=== WORK TO COMPLETE ===
Every record must be copied exactly, except that pictures are dropped.

=== TASK MATERIAL ===
▼
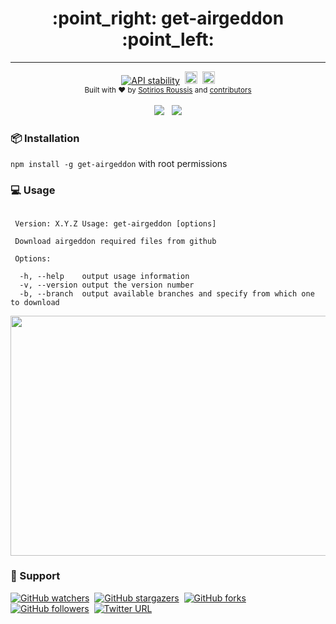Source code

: <h1 align="center">:point_right: get-airgeddon :point_left:</h1>

---

<div align="center">
  <a href="https://nodejs.org/api/documentation.html#documentation_stability_index"><img src="https://img.shields.io/badge/stability-experimental-orange.svg" alt="API stability"/></a>&nbsp;&nbsp;<a href="https://badge.fury.io/js/get-airgeddon"><img src="https://badge.fury.io/js/get-airgeddon.svg" alt="npm version" height="20"></a>&nbsp;&nbsp;<a href="https://travis-ci.org/xtonousou/get-airgeddon"><img src="https://img.shields.io/travis/xtonousou/get-airgeddon.svg" alt="Travis build" height="20"></a>
</div>

<div align="center">
  <sub>Built with ❤︎ by
  <a href="https://github.com/xtonousou">Sotirios Roussis</a> and
  <a href="https://github.com/xtonousou/get-airgeddon/graphs/contributors">
    contributors
  </a>
</div>

<br />

<div align="center">
  <a href="https://nodei.co/npm/get-airgeddon/"><img src="https://nodei.co/npm/get-airgeddon.png?downloads=true&downloadRank=true&stars=true"></a>&nbsp;&nbsp;&nbsp;<a href="https://nodei.co/npm/get-airgeddon/"><img src="https://nodei.co/npm-dl/get-airgeddon.png?months=9&height=3"></a>
</div>

### :package: Installation

`npm install -g get-airgeddon` with root permissions

### :computer: Usage

```

 Version: X.Y.Z Usage: get-airgeddon [options]

 Download airgeddon required files from github

 Options:

  -h, --help	output usage information
  -v, --version	output the version number
  -b, --branch	output available branches and specify from which one to download

```

<a href="https://asciinema.org/a/106864" target="_blank"><img src="https://asciinema.org/a/106864.png" width="888" height="384" /></a>

### :pray: Support

[![GitHub watchers](https://img.shields.io/github/watchers/xtonousou/get-airgeddon.svg?style=social&label=Watch)](https://github.com/xtonousou/get-airgeddon/subscription)&nbsp;&nbsp;[![GitHub stargazers](https://img.shields.io/github/stars/xtonousou/get-airgeddon.svg?style=social&label=Star)](https://github.com/xtonousou/get-airgeddon)&nbsp;&nbsp;[![GitHub forks](https://img.shields.io/github/forks/xtonousou/get-airgeddon.svg?style=social&label=Fork)](https://github.com/xtonousou/get-airgeddon/fork)&nbsp;&nbsp;[![GitHub followers](https://img.shields.io/github/followers/xtonousou.svg?style=social&label=Follow)](https://github.com/xtonousou)&nbsp;&nbsp;[![Twitter URL](https://img.shields.io/twitter/url/http/shields.io.svg?style=social)](https://twitter.com/intent/tweet?text=Download%20airgeddon%27s%20required%20files%20from%20github.%20%20https://github.com/xtonousou/get-airgeddon%20%20https://www.npmjs.com/package/get-airgeddon)

[airgeddon]: https://github.com/v1s1t0r1sh3r3/airgeddon "by v1s1t0r"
▲
=== WRITTEN SOLUTION ===
Source code

: <h1 align="center">:point_right: get-airgeddon :point_left:</h1>

---

<div align="center">
  <a href="https://nodejs.org/api/documentation.html#documentation_stability_index"><img src="https://img.shields.io/badge/stability-experimental-orange.svg" alt="API stability"/></a>&nbsp;&nbsp;<a href="https://badge.fury.io/js/get-airgeddon"><img src="https://badge.fury.io/js/get-airgeddon.svg" alt="npm version" height="20"></a>&nbsp;&nbsp;<a href="https://travis-ci.org/xtonousou/get-airgeddon"><img src="https://img.shields.io/travis/xtonousou/get-airgeddon.svg" alt="Travis build" height="20"></a>
</div>

<div align="center">
  <sub>Built with ❤︎ by
  <a href="https://github.com/xtonousou">Sotirios Roussis</a> and
  <a href="https://github.com/xtonousou/get-airgeddon/graphs/contributors">
    contributors
  </a>
</div>

<br />

<div align="center">
  <a href="https://nodei.co/npm/get-airgeddon/"><img src="https://nodei.co/npm/get-airgeddon.png?downloads=true&downloadRank=true&stars=true"></a>&nbsp;&nbsp;&nbsp;<a href="https://nodei.co/npm/get-airgeddon/"><img src="https://nodei.co/npm-dl/get-airgeddon.png?months=9&height=3"></a>
</div>

### :package: Installation

`npm install -g get-airgeddon` with root permissions

### :computer: Usage

```

 Version: X.Y.Z Usage: get-airgeddon [options]

 Download airgeddon required files from github

 Options:

  -h, --help	output usage information
  -v, --version	output the version number
  -b, --branch	output available branches and specify from which one to download

```

<a href="https://asciinema.org/a/106864" target="_blank"><img src="https://asciinema.org/a/106864.png" width="888" height="384" /></a>

### :pray: Support

[![GitHub watchers](https://img.shields.io/github/watchers/xtonousou/get-airgeddon.svg?style=social&label=Watch)](https://github.com/xtonousou/get-airgeddon/subscription)&nbsp;&nbsp;[![GitHub stargazers](https://img.shields.io/github/stars/xtonousou/get-airgeddon.svg?style=social&label=Star)](https://github.com/xtonousou/get-airgeddon)&nbsp;&nbsp;[![GitHub forks](https://img.shields.io/github/forks/xtonousou/get-airgeddon.svg?style=social&label=Fork)](https://github.com/xtonousou/get-airgeddon/fork)&nbsp;&nbsp;[![GitHub followers](https://img.shields.io/github/followers/xtonousou.svg?style=social&label=Follow)](https://github.com/xtonousou)&nbsp;&nbsp;[![Twitter URL](https://img.shields.io/twitter/url/http/shields.io.svg?style=social)](https://twitter.com/intent/tweet?text=Download%20airgeddon%27s%20required%20files%20from%20github.%20%20https://github.com/xtonousou/get-airgeddon%20%20https://www.npmjs.com/package/get-airgeddon)

[airgeddon]: https://github.com/v1s1t0r1sh3r3/airgeddon "by v1s1t0r"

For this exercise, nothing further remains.